Two methods for teaching reading were applied to two randomly selected groups of elementary school children and then compared on the basis of a reading comprehension test given at the end of the learning period. For the first group (consisting of 25 children), the sample mean was 64.2 and the sample standard deviation was 7.21. For the second group (consisting of 30 children), the sample mean was 69.7 and the sample standard deviation was 8.4. Both sets of sample data look fairly mound-shaped.
Find a 99% confidence interval for the difference in the means of the two populations.
Based on this confidence interval, at the 1% level, would you reject the null hypothesis that the population means are the same (versus the two-sided alternative)?
A study was conducted by the Florida Game and Fish Commission to assess the amount of chemical residues found in the brain tissue of brown pelicans. Specifically, they are interested in if the mean amount of DDT found in juvenile pelicans is larger than the mean amount of DDT found in nestling pelicans (this test has important implications regarding the accumulation of DDT over time).

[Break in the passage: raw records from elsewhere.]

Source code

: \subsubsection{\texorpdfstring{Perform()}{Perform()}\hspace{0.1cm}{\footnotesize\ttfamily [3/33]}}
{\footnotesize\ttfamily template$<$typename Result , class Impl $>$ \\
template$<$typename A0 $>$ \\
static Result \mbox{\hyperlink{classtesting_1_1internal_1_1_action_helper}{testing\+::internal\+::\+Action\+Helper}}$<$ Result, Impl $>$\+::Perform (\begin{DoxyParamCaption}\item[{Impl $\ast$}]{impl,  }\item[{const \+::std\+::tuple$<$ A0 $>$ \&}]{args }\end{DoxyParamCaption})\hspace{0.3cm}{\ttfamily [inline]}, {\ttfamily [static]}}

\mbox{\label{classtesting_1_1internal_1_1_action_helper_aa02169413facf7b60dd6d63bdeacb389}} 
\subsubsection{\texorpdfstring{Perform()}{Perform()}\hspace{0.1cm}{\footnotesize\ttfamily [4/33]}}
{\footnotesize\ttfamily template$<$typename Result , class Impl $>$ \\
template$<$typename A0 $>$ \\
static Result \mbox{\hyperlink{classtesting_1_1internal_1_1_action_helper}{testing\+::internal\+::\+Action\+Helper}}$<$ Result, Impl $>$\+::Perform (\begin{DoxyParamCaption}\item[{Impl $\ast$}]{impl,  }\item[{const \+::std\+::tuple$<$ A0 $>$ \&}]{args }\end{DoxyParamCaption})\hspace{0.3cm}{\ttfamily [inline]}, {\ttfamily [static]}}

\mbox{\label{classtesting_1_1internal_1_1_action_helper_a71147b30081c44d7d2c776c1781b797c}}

A random sample of 10 juvenile pelicans was taken and the sample mean was 0.041 parts per million (ppm) and the sample standard deviation was 0.017 ppm. A random sample of 13 nestling pelicans was taken and the sample mean was 0.026 ppm and the sample standard deviation was 0.006 ppm. Furthermore, assume that both sets of sample data look mound-shaped.
Carry out the significance test (state hypotheses, check assumptions, calculate test statistic, calculate P-value). What do you conclude?